TASK GOAL = Only one stretch of the data below is wanted: the lines from the one with "as a standard" through the one with "it serves the", repeated exactly.

(Records excerpted from a collection)
──────────

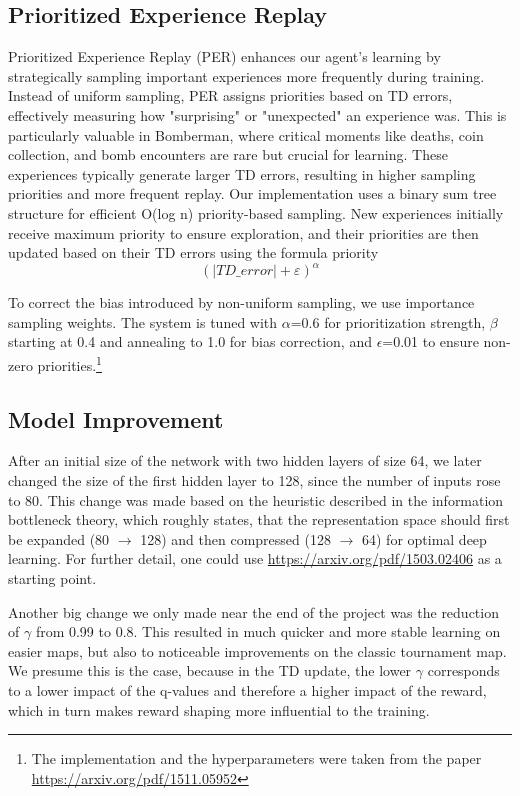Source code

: \documentclass{article} %
\begin{document}
	\subsection{Prioritized Experience Replay}
	Prioritized Experience Replay (PER) enhances our agent's learning by strategically sampling important experiences more frequently during training. Instead of uniform sampling, PER assigns priorities based on TD errors, effectively measuring how "surprising" or "unexpected" an experience was. This is particularly valuable in Bomberman, where critical moments like deaths, coin collection, and bomb encounters are rare but crucial for learning. These experiences typically generate larger TD errors, resulting in higher sampling priorities and more frequent replay. Our implementation uses a binary sum tree structure for efficient O(log n) priority-based sampling. New experiences initially receive maximum priority to ensure exploration, and their priorities are then updated based on their TD errors using the formula priority
	\begin{equation}
		(|TD\_error| + \varepsilon)^{\alpha}
	\end{equation}
	
	To correct the bias introduced by non-uniform sampling, we use importance sampling weights. The system is tuned with $\alpha$=0.6 for prioritization strength, $\beta$ starting at 0.4 and annealing to 1.0 for bias correction, and $\epsilon$=0.01 to ensure non-zero priorities.\footnote{The implementation and the hyperparameters were taken from the paper \url{https://arxiv.org/pdf/1511.05952}}
	
	
	\subsection{Model Improvement}
	After an initial size of the network with two hidden layers of size 64, we later changed the size of the first hidden layer to 128, since the number of inputs rose to 80. This change was made based on the heuristic described in the information bottleneck theory, which roughly states, that the representation space should first be expanded (80 $\rightarrow$ 128) and then compressed (128 $\rightarrow$ 64) for optimal deep learning. For further detail, one could use \url{https://arxiv.org/pdf/1503.02406} as a starting point.
	
	Another big change we only made near the end of the project was the reduction of $\gamma$ from 0.99 to 0.8. This resulted in much quicker and more stable learning on easier maps, but also to noticeable improvements on the classic tournament map. We presume this is the case, because in the TD update, the lower $\gamma$ corresponds to a lower impact of the q-values and therefore a higher impact of the reward, which in turn makes reward shaping more influential to the training.
	
\end{document}
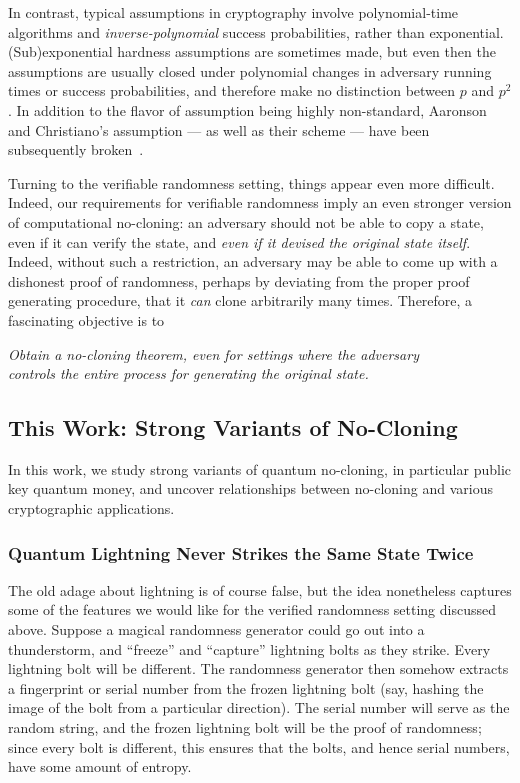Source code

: In contrast, typical assumptions in cryptography involve polynomial-time algorithms and \emph{inverse-polynomial} success probabilities, rather than exponential.  (Sub)exponential hardness assumptions are sometimes made, but even then the assumptions are usually closed under polynomial changes in adversary running times or success probabilities, and therefore make no distinction between $p$ and $p^2$.  In addition to the flavor of assumption being highly non-standard, Aaronson and Christiano's assumption --- as well as their scheme --- have been subsequently broken~\cite{PKC:PenFauPer15,Aaronson16}. 

\medskip

Turning to the verifiable randomness setting, things appear even more difficult.  Indeed, our requirements for verifiable randomness imply an even stronger version of computational no-cloning: an adversary should not be able to copy a state, even if it can verify the state, and \emph{even if it devised the original state itself}.  Indeed, without such a restriction, an adversary may be able to come up with a dishonest proof of randomness, perhaps by deviating from the proper proof generating procedure, that it \emph{can} clone arbitrarily many times.  Therefore, a fascinating objective is to

\begin{center}{\it Obtain a no-cloning theorem, even for settings where the adversary\\ controls the entire process for generating the original state.}
\end{center}

\subsection{This Work: Strong Variants of No-Cloning}

In this work, we study strong variants of quantum no-cloning, in particular public key quantum money, and uncover relationships between no-cloning and various cryptographic applications.

\subsubsection{Quantum Lightning Never Strikes the Same State Twice}

The old adage about lightning is of course false, but the idea nonetheless captures some of the features we would like for the verified randomness setting discussed above.  Suppose a magical randomness generator could go out into a thunderstorm, and ``freeze'' and ``capture'' lightning bolts as they strike.  Every lightning bolt will be different.  The randomness generator then somehow extracts a fingerprint or serial number from the frozen lightning bolt (say, hashing the image of the bolt from a particular direction).  The serial number will serve as the random string, and the frozen lightning bolt will be the proof of randomness; since every bolt is different, this ensures that the bolts, and hence serial numbers, have some amount of entropy.


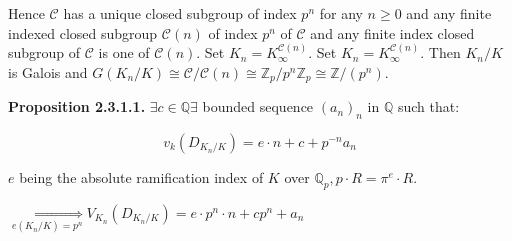 \documentclass{article}
\theoremstyle{definition}
\numberwithin{theorem}{subsection}
\begin{document}
    Hence \(\mathscr{C}\) has a unique closed subgroup of index \(p^n\) for any \(n \geq 0\) and any finite indexed closed subgroup \(\mathscr{C}(n)\) of index \(p^n\) of \(\mathscr{C}\) and any finite index closed subgroup of \(\mathscr{C}\) is one of \(\mathscr{C}(n)\). Set \(K_n = K_\infty^{\mathscr{C}(n)}\). Set \(K_n = K_\infty ^{\mathscr{C} (n)}\). Then \(K_n / K\) is Galois and \(G(K_n / K) \cong \mathscr{C} / \mathscr{C}(n) \cong \mathbb{Z}_p / p^n \mathbb{Z}_p \cong \mathbb{Z} / (p^n)\).

    \textbf{Proposition 2.3.1.1.} \(\exists c\in \mathbb{Q} \exists\) bounded sequence \((a_n)_n\) in \(\mathbb{Q}\) such that:

    \[
        v_k(D_{K_n / K}) = e \cdot n + c + p^{-n} a_n
    \]

    \(e\) being the absolute ramification index of \(K\) over \(\mathbb{Q}_p, p \cdot R= \pi^e \cdot R\). 

    \(\underset{e(K_n / K) = p^n}{\iff} V_{K_n}(D_{K_n / K}) = e \cdot p^n \cdot n + c p^n + a_n\) 
\end{document}
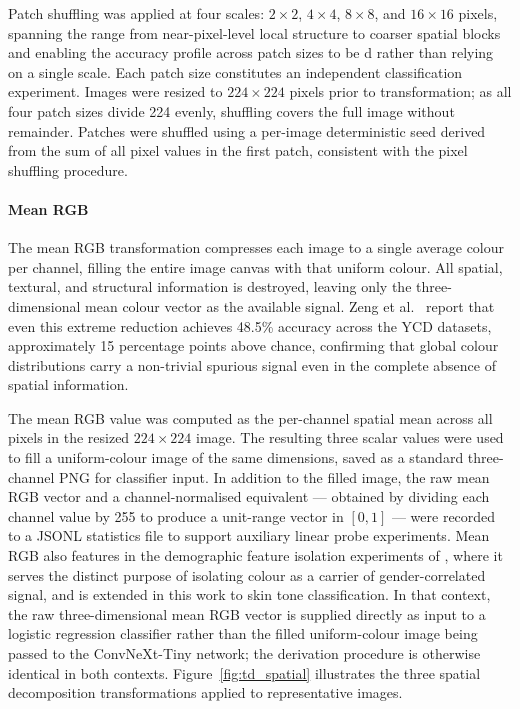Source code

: Patch shuffling was applied at four scales: $2 \times 2$, $4 \times 4$, 
$8 \times 8$, and $16 \times 16$ pixels, spanning the range from 
near-pixel-level local structure to coarser spatial blocks and enabling the 
accuracy profile across patch sizes to be d rather than relying 
on a single scale. Each patch size constitutes an independent classification 
experiment. Images were resized to $224 \times 224$ pixels prior to 
transformation; as all four patch sizes divide 224 evenly, shuffling covers 
the full image without remainder. Patches were shuffled using a per-image 
deterministic seed derived from the sum of all pixel values in the first 
patch, consistent with the pixel shuffling procedure.

\paragraph{Mean RGB}
The mean RGB transformation compresses each image to a single average colour 
per channel, filling the entire image canvas with that uniform colour. All 
spatial, textural, and structural information is destroyed, leaving only the 
three-dimensional mean colour vector as the available signal. Zeng et al.\ 
\cite{Zeng_2024_UnderstandingBiasinLargeScaleVisualDatasets} report that even 
this extreme reduction achieves 48.5\% accuracy across the YCD datasets, 
approximately 15 percentage points above chance, confirming that global 
colour distributions carry a non-trivial spurious signal even in the complete 
absence of spatial information.

The mean RGB value was computed as the per-channel spatial mean across all 
pixels in the resized $224 \times 224$ image. The resulting three scalar 
values were used to fill a uniform-colour image of the same dimensions, saved 
as a standard three-channel PNG for classifier input. In addition to the 
filled image, the raw mean RGB vector and a channel-normalised equivalent 
— obtained by dividing each channel value by 255 to produce a unit-range 
vector in $[0, 1]$ — were recorded to a JSONL statistics file to support 
auxiliary linear probe experiments. Mean RGB also features in the demographic 
feature isolation experiments of 
\cite{Meister_2023_GenderArtifactsinVisualDatasets}, where it serves the 
distinct purpose of isolating colour as a carrier of gender-correlated signal, 
and is extended in this work to skin tone classification. In that context, the 
raw three-dimensional mean RGB vector is supplied directly as input to a 
logistic regression classifier rather than the filled uniform-colour image 
being passed to the ConvNeXt-Tiny network; the derivation procedure is 
otherwise identical in both contexts. Figure~\ref{fig:td_spatial} illustrates the three spatial decomposition transformations applied to representative images.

──────────

PROBLEM SOLUTION =
as a standard three-channel PNG for classifier input. In addition to the 
filled image, the raw mean RGB vector and a channel-normalised equivalent 
— obtained by dividing each channel value by 255 to produce a unit-range 
vector in $[0, 1]$ — were recorded to a JSONL statistics file to support 
auxiliary linear probe experiments. Mean RGB also features in the demographic 
feature isolation experiments of 
\cite{Meister_2023_GenderArtifactsinVisualDatasets}, where it serves the 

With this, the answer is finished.